Susan Hiller is not afraid of death. 
Her voice can be heard, softly scratching away, and discussing the unknown realm of the afterlife. She elaborates: ‘‘We could exist forever, inscribed, portrayed, as inscriptions, portraits, representations. I’m representing myself to myself... and for you, to you. This is my voice.’ (1981,p.6)
On the wall, 41 photographs of memorial tablets are displayed in a symbolic cross, each referring to an act of civic heroism. Of the people who lost their lives through ‘heroic self-sacrifice’ (Dorment, 2011), Henry James Bristow, aged eight, died, as he ‘saved his little sister’s life by tearing off her flaming clothes, but caught fire himself’. In front of this, a park bench has been placed, holding a metal memorial plaque that reads ‘1980-81, Monument, Susan Hiller’, her work encompassing both its own death and its maker's. On this bench is a cassette recorder, a recording of Hiller herself, discussing the afterlife.
Hiller’s work is driven by the notions of Electronic Voice Phenomena, made famous by Konstantin Raudive, a parapsychologist who worked on recording voices of the dead. (Hiller, 2001) Hiller calls herself “an audible Raudive voice,” (cited in Horlock, 2001), a voice from the past, played back in the present. Her work emphasises temporality on all levels, playing around with ‘past’–the historical past, the past when the work was made and [the] voice recorded, the past of a moment ago (Hiller, 2001). She attempts creation from forgotten history, exploring the idea of finding something in nothing, expressing “the poetic idea of amplifying silence and finding it isn’t silent at all but full of sound”. This realisation that ‘nothing’ has the ability to be ‘something’ is a recurring motif in her work, as she has often explored ideas based on what is out of sight ‘beneath or beyond recognition within our culture”(Hiller, 2001).

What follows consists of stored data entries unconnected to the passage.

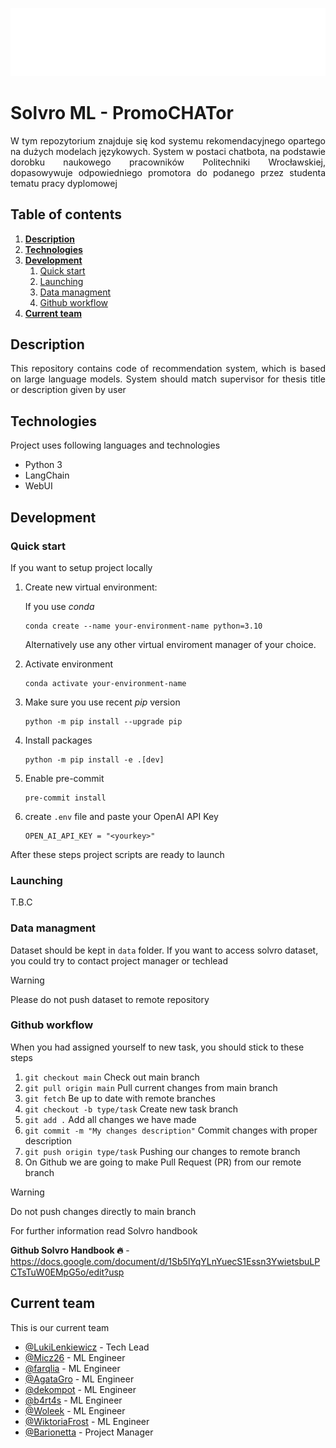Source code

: <p align="center">
    <img src="./assets/solvro.png">
</p>

# Solvro ML - PromoCHATor
<p align="justify"> 
W tym repozytorium znajduje się kod systemu rekomendacyjnego opartego na dużych modelach językowych. System w postaci chatbota, na podstawie dorobku naukowego pracowników Politechniki Wrocławskiej, dopasowywuje odpowiedniego promotora do podanego przez studenta tematu pracy dyplomowej
</p>

## Table of contents

1. **[Description](#description)**
2. **[Technologies](#technologies)**
3. **[Development](#development)**
   1. [Quick start](#quick-start)
   2. [Launching](#launching)
   2. [Data managment](#data-managment)
   3. [Github workflow](#github-workflow)
4. **[Current team](#current-team)**

## Description
<p align="justify"> 
This repository contains code of recommendation system, which is based on large language models. System should match supervisor for thesis title or description given by user
</p>

## Technologies
Project uses following languages and technologies
* Python 3
* LangChain
* WebUI

## Development
### Quick start
If you want to setup project locally

1. Create new virtual environment:

   If you use _conda_

   ```
   conda create --name your-environment-name python=3.10
   ```

   Alternatively use any other virtual enviroment manager of your choice.

2. Activate environment

   ```
   conda activate your-environment-name
   ```

3. Make sure you use recent _pip_ version

   ```
   python -m pip install --upgrade pip
   ```

4. Install packages

   ```
   python -m pip install -e .[dev]
   ```

5. Enable pre-commit

   ```
   pre-commit install
   ```

6. create `.env` file and paste your OpenAI API Key

   ```
   OPEN_AI_API_KEY = "<yourkey>"
   ```

After these steps project scripts are ready to launch

### Launching
T.B.C

### Data managment

Dataset should be kept in `data` folder. If you want to access solvro dataset, you could try to contact project manager or techlead

> [!WARNING]
> Please do not push dataset to remote repository


### Github workflow

When you had assigned yourself to new task, you should stick to these steps
1. `git checkout main` Check out main branch
2. `git pull origin main` Pull current changes from main branch
3. `git fetch` Be up to date with remote branches
4. `git checkout -b type/task` Create new task branch
5. `git add .` Add all changes we have made
6. `git commit -m "My changes description"` Commit changes with proper description
7. `git push origin type/task` Pushing our changes to remote branch
8. On Github we are going to make Pull Request (PR) from our remote branch

> [!WARNING]
> Do not push changes directly to main branch

For further information read Solvro handbook

**Github Solvro Handbook 🔥** - https://docs.google.com/document/d/1Sb5lYqYLnYuecS1Essn3YwietsbuLPCTsTuW0EMpG5o/edit?usp

## Current team
This is our current team
- [@LukiLenkiewicz](https://github.com/LukiLenkiewicz) - Tech Lead
- [@Micz26](https://github.com/Micz26) - ML Engineer
- [@farqlia](https://github.com/farqlia) - ML Engineer
- [@AgataGro](https://github.com/AgataGro) - ML Engineer
- [@dekompot](https://github.com/dekompot) - ML Engineer
- [@b4rt4s](https://github.com/b4rt4s) - ML Engineer
- [@Woleek](https://github.com/Woleek) - ML Engineer
- [@WiktoriaFrost](https://github.com/WiktoriaFrost) - ML Engineer
- [@Barionetta](https://github.com/Barionetta) - Project Manager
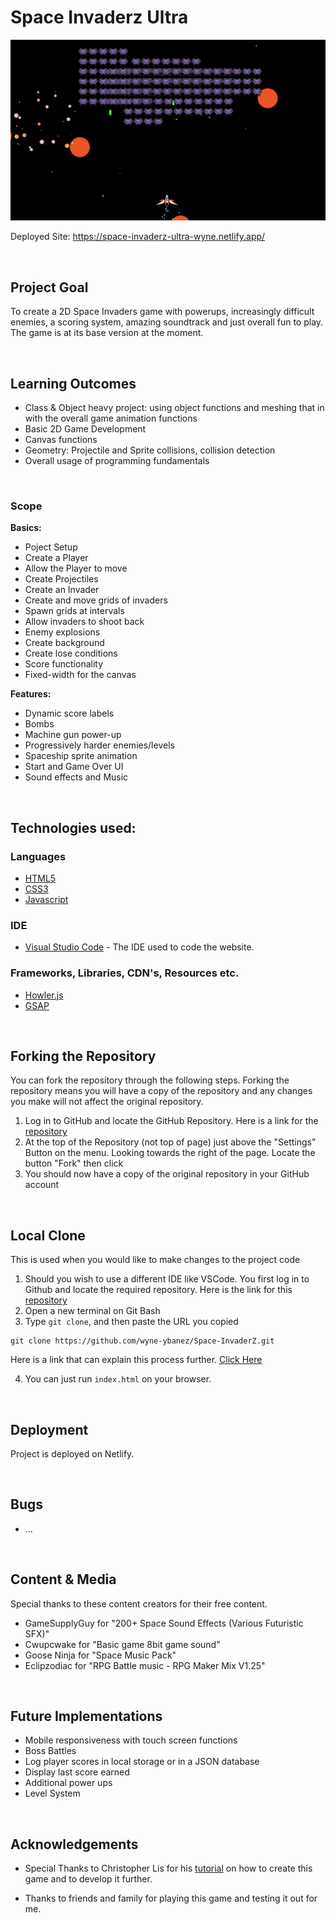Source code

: # Space Invaderz Ultra

![Banner](./img/banner.png)

Deployed Site: https://space-invaderz-ultra-wyne.netlify.app/

&nbsp;

## Project Goal

To create a 2D Space Invaders game with powerups, increasingly difficult enemies, a scoring system, amazing soundtrack and just overall fun to play. The game is at its base version at the moment.

&nbsp;

## Learning Outcomes

- Class & Object heavy project: using object functions and meshing that in with the overall game animation functions
- Basic 2D Game Development
- Canvas functions
- Geometry: Projectile and Sprite collisions, collision detection
- Overall usage of programming fundamentals

&nbsp;

### Scope

**Basics:**

- Poject Setup
- Create a Player
- Allow the Player to move
- Create Projectiles
- Create an Invader
- Create and move grids of invaders
- Spawn grids at intervals
- Allow invaders to shoot back
- Enemy explosions
- Create background
- Create lose conditions
- Score functionality
- Fixed-width for the canvas

**Features:**

- Dynamic score labels
- Bombs
- Machine gun power-up
- Progressively harder enemies/levels
- Spaceship sprite animation
- Start and Game Over UI
- Sound effects and Music

&nbsp;

## Technologies used:

### Languages
- [HTML5](https://en.wikipedia.org/wiki/HTML5)
- [CSS3](https://en.wikipedia.org/wiki/Cascading_Style_Sheets)
- [Javascript](https://www.javascript.com/)

### IDE
- [Visual Studio Code](https://code.visualstudio.com/) - The IDE used to code the website.

### Frameworks, Libraries, CDN's, Resources etc.

- [Howler.js](https://howlerjs.com/)
- [GSAP](https://github.com/greensock/GSAP)

&nbsp;

## Forking the Repository

You can fork the repository through the following steps. Forking the repository means you will have a copy of the repository and any changes you make will not affect the original repository.

1. Log in to GitHub and locate the GitHub Repository. Here is a link for the [repository](...)
2. At the top of the Repository (not top of page) just above the "Settings" Button on the menu. Looking towards the right of the page. Locate the button "Fork" then click
3. You should now have a copy of the original repository in your GitHub account

&nbsp;

## Local Clone

This is used when you would like to make changes to the project code

1. Should you wish to use a different IDE like VSCode. You first log in to Github and locate the required repository. Here is the link for this [repository](...)
2. Open a new terminal on Git Bash
3. Type `git clone`, and then paste the URL you copied

```
git clone https://github.com/wyne-ybanez/Space-InvaderZ.git
```

Here is a link that can explain this process further. [Click Here](https://help.github.com/en/github/creating-cloning-and-archiving-repositories/cloning-a-repository#cloning-a-repository-to-github-desktop)

4. You can just run `index.html` on your browser.

&nbsp;

## Deployment

Project is deployed on Netlify.

&nbsp;

## Bugs

* ...

&nbsp;

## Content & Media

Special thanks to these content creators for their free content.

- GameSupplyGuy for "200+ Space Sound Effects (Various Futuristic SFX)"
- Cwupcwake for "Basic game 8bit game sound"
- Goose Ninja for "Space Music Pack"
- Eclipzodiac for "RPG Battle music - RPG Maker Mix V1.25"

&nbsp;

## Future Implementations

- Mobile responsiveness with touch screen functions
- Boss Battles
- Log player scores in local storage or in a JSON database
- Display last score earned
- Additional power ups
- Level System

&nbsp;

## Acknowledgements

- Special Thanks to Christopher Lis for his [tutorial](https://www.udemy.com/course/space-invaders-with-javascript-and-html-canvas/) on how to create this game and to develop it further.

- Thanks to friends and family for playing this game and testing it out for me.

The same ideas has pushed her inquiry for over 40 years now, through many interchangeable disciplines. Her work takes elements of of fluxus and Minimalism, expertly weaving her different choices of medium to create powerful pieces. The value of being able to weigh up a life's work, especially work as disparate as Hiller's, is that you can follow the path through its own history. Monument plays around with this intrinsic intertwining of memory and history. The process of listening to Hiller’s voice means it is accessed in a temporally successive linear way. In the action of listening, “parts which occur before and enable ones immediate sense of the work’s unity, are present in memory only” (Crowther, 2009, p.26).
The representation of the voice is emblematic of Hiller; she states that “in this sense, voice is physical, voice is body. Body is evoked and transmitted by voice, and not represented (Hiller, 2001). This notion was one of the radical, political underpinnings of Monument which was positioned ‘against’ representation as a kind of fake immortality. Hiller's use of sound in this work was a new development, and she has highlighted that the physicality of her voice extends the meaning of the words spoken, expressing the need to “emphasise the idea of voice as body, the physicality of it and the intimacy” (Hiller, 2001). Remarked by Raudive, ‘the soul is free from the body after death” but a “forlorn spirit replied ‘It is not so’”. (1968, cited in Sconce, 2000, p.88)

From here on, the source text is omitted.